Beware of public Wi-Fi. Identity thieves love to hang out on public Wi-Fi in places like cafes, libraries and airports. Fraudsters may successfully eavesdrop on your Wi-Fi transactions, stealing sensitive information. In other cases, thieves set up a Wi-Fi network with a similar name to the public network, then use that network to steal information from people who sign on to shop or bank — yet another reminder to always use a secure, trusted network to do transactions. And, always disable the option on your phone that automatically connects you with available Wi-Fi networks. That way you’ll avoid unwittingly transmitting sensitive data.
Watch out for Smishing. Phishing by text — or Smishing, as it’s called when it’s done via SMS — is becoming more common. Just like those bogus phishing emails, these texts look as if they come from your bank or a well-known company in an effort to fool you into disclosing personal information like your credit card number.

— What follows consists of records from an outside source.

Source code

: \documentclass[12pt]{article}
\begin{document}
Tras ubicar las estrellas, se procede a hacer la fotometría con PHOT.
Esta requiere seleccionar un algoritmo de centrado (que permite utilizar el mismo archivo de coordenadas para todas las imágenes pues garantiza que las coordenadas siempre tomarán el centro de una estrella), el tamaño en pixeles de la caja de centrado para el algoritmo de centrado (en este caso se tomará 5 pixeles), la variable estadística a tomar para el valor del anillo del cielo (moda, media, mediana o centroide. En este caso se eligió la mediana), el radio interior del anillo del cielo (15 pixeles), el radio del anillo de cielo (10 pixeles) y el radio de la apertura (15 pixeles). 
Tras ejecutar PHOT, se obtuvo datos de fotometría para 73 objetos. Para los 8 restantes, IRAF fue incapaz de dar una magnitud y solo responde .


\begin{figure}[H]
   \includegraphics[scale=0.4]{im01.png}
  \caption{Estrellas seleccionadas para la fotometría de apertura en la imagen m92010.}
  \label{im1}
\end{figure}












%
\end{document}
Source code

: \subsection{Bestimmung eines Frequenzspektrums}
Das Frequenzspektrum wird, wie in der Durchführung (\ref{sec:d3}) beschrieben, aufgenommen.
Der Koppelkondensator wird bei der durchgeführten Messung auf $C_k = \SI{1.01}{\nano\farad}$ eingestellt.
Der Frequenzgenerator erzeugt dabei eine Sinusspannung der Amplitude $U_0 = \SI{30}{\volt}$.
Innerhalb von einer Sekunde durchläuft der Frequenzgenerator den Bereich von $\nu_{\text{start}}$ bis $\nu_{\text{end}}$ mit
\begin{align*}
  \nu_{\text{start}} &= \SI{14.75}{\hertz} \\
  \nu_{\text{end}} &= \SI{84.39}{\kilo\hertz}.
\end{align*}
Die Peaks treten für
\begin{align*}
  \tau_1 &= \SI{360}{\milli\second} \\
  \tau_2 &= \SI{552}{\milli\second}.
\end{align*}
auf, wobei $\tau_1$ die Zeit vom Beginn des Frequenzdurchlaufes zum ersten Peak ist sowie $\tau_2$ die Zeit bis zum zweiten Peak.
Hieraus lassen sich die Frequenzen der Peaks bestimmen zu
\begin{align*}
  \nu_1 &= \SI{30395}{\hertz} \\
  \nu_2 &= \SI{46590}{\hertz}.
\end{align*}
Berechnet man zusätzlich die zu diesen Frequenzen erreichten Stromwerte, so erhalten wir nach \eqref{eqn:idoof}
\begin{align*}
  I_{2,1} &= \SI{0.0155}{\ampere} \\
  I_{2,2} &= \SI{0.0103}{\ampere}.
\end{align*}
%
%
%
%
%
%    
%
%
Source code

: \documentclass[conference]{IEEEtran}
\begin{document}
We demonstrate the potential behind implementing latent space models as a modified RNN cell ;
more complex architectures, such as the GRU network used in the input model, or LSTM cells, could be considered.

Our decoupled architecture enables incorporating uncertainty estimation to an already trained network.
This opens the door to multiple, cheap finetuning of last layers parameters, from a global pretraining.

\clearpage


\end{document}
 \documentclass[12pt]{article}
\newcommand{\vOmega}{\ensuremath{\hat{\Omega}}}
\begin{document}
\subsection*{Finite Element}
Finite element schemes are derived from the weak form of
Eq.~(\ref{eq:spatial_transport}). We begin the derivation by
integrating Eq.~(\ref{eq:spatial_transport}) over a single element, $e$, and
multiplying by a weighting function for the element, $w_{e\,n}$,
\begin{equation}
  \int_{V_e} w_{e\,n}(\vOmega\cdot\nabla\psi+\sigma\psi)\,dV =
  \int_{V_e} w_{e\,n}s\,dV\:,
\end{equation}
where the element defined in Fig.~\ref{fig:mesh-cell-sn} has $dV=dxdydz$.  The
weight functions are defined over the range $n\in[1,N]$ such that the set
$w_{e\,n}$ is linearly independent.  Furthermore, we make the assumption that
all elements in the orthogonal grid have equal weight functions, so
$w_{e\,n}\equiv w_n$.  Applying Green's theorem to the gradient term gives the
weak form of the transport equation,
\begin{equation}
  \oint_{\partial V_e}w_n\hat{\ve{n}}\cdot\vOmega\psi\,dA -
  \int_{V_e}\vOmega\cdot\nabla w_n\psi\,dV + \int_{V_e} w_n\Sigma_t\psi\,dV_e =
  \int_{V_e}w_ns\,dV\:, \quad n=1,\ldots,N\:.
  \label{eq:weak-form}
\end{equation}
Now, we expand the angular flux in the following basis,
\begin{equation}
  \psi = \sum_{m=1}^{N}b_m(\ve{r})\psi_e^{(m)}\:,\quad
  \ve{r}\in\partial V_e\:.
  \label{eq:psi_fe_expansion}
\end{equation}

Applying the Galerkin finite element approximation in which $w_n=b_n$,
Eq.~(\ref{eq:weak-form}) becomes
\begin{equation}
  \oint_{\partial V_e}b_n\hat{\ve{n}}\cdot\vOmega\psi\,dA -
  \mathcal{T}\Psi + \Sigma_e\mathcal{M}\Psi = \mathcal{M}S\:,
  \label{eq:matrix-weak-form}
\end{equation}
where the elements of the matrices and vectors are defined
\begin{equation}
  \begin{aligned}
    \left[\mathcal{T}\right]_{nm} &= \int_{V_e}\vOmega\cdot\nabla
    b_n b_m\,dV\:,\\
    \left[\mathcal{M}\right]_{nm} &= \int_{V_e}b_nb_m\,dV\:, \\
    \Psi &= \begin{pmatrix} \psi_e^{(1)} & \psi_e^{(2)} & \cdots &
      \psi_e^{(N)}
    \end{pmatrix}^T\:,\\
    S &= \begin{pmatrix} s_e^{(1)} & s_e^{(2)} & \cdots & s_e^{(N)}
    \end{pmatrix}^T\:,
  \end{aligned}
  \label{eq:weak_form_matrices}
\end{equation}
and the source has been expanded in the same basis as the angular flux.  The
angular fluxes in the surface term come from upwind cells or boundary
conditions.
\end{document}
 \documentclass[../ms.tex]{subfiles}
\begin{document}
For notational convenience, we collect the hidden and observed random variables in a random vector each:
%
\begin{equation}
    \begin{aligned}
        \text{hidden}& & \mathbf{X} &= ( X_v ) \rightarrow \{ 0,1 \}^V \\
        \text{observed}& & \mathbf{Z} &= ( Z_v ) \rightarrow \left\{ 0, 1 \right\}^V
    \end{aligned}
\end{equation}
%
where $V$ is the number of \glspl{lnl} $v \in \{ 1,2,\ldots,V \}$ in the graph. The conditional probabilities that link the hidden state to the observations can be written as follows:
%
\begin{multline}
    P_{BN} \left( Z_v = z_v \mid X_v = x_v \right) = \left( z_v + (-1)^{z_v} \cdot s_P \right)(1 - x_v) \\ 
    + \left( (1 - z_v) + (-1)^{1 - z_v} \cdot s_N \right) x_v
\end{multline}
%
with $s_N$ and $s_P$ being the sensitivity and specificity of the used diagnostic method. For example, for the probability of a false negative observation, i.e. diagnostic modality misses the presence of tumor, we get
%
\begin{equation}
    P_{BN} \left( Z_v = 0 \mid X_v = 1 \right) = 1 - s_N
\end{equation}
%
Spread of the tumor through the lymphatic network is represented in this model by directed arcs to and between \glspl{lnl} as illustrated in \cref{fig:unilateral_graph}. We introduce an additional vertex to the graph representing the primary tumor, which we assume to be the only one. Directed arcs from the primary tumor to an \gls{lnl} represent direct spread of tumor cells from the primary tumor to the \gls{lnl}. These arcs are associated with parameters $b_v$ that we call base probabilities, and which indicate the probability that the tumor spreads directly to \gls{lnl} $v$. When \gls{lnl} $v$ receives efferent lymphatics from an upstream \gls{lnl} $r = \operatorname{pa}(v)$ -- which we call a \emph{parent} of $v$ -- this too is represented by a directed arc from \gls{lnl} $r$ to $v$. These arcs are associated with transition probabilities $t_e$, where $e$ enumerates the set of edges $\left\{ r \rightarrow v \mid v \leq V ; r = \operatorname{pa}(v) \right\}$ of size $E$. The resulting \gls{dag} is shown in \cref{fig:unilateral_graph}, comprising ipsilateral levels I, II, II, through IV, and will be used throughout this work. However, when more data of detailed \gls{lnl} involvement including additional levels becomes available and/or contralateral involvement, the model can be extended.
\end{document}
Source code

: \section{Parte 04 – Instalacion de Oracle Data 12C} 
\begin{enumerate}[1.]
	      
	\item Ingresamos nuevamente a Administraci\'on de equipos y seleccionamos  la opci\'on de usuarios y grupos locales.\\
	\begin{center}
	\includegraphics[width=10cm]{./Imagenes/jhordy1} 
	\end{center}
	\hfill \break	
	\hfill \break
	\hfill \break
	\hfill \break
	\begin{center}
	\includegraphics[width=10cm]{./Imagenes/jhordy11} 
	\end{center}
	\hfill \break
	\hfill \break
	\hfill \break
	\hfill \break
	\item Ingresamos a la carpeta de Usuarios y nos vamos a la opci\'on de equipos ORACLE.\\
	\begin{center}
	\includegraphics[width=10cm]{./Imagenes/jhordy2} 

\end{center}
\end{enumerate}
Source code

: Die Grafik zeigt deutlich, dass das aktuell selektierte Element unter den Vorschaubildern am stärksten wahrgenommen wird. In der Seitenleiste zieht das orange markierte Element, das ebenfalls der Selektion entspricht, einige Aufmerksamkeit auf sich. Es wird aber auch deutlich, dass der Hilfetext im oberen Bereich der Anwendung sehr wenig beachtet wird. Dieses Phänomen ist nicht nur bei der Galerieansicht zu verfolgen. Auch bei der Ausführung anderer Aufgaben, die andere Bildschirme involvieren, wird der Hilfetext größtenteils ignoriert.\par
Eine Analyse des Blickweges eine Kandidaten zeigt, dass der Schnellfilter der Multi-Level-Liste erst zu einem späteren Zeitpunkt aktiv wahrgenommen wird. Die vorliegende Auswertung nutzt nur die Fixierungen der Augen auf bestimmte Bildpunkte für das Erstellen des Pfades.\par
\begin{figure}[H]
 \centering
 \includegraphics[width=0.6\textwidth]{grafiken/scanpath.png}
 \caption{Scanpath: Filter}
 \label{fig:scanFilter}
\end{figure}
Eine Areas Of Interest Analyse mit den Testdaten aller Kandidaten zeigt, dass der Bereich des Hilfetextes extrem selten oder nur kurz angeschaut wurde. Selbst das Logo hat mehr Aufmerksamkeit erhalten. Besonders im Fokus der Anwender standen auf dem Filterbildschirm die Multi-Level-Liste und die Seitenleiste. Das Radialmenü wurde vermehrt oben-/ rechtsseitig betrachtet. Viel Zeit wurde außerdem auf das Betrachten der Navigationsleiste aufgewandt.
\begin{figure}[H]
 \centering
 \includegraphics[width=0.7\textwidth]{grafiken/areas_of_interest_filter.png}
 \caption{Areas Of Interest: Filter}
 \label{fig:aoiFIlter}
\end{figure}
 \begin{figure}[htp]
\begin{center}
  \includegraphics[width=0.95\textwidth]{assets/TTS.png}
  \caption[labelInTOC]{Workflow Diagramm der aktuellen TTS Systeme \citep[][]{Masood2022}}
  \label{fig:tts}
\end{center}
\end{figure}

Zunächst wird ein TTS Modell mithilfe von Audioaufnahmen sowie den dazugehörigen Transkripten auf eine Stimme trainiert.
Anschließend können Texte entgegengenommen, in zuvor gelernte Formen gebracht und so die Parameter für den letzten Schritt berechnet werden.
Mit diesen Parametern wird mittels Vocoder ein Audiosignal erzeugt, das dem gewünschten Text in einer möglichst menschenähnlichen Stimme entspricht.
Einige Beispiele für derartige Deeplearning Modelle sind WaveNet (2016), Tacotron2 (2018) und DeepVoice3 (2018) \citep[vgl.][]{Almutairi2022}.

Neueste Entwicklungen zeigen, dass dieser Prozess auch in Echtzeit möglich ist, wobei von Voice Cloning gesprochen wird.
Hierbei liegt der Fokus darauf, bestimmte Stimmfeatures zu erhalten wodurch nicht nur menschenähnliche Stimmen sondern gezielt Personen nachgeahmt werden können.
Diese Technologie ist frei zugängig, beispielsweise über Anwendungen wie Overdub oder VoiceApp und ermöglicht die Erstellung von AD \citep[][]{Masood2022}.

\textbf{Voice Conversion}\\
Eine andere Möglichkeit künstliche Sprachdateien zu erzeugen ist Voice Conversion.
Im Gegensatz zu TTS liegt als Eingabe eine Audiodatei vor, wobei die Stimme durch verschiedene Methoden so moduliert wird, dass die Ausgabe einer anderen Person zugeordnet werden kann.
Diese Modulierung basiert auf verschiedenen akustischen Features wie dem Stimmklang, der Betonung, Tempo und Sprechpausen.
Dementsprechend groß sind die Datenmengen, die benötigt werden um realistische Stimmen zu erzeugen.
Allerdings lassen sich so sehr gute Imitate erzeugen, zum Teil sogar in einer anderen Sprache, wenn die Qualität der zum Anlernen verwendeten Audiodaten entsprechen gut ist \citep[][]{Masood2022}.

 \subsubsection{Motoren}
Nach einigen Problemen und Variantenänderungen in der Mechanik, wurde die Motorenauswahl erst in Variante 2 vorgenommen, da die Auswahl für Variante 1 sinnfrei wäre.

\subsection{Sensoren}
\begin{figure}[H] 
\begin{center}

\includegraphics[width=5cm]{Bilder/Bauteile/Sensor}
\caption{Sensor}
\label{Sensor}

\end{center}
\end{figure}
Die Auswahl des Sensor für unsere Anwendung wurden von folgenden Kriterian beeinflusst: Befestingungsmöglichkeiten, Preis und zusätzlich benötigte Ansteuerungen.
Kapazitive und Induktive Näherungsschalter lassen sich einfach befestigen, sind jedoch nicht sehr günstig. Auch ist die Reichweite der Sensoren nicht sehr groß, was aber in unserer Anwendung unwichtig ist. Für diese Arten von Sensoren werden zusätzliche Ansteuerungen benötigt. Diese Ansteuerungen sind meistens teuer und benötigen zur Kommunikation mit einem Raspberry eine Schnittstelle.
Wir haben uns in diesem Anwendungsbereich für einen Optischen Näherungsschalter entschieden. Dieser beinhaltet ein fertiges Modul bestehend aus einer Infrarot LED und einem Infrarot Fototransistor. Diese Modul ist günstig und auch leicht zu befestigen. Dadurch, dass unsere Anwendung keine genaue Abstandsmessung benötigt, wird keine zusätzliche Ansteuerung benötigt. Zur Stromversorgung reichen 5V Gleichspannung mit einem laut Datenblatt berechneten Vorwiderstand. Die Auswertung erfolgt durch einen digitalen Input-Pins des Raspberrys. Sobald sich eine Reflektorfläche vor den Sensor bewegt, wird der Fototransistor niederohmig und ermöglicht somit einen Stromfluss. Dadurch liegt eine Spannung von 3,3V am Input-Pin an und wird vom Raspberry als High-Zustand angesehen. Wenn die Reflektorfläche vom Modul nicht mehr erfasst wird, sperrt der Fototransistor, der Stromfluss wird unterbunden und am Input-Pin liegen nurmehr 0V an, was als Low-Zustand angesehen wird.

Smishers also like to send texts with “special offers” and other enticements to get you to respond. Be wary of texts and emails sent to your phone from unfamiliar establishments.
Use a password. It can be a pain to type in a password each time you access your phone, but the extra effort can be well worth it if your phone is lost or stolen and contains personal data. Even if your phone uses fingerprint recognition, adding a password is something to consider. Security experts agree that dual protection like this can be the most effective tool to thwart identity thieves.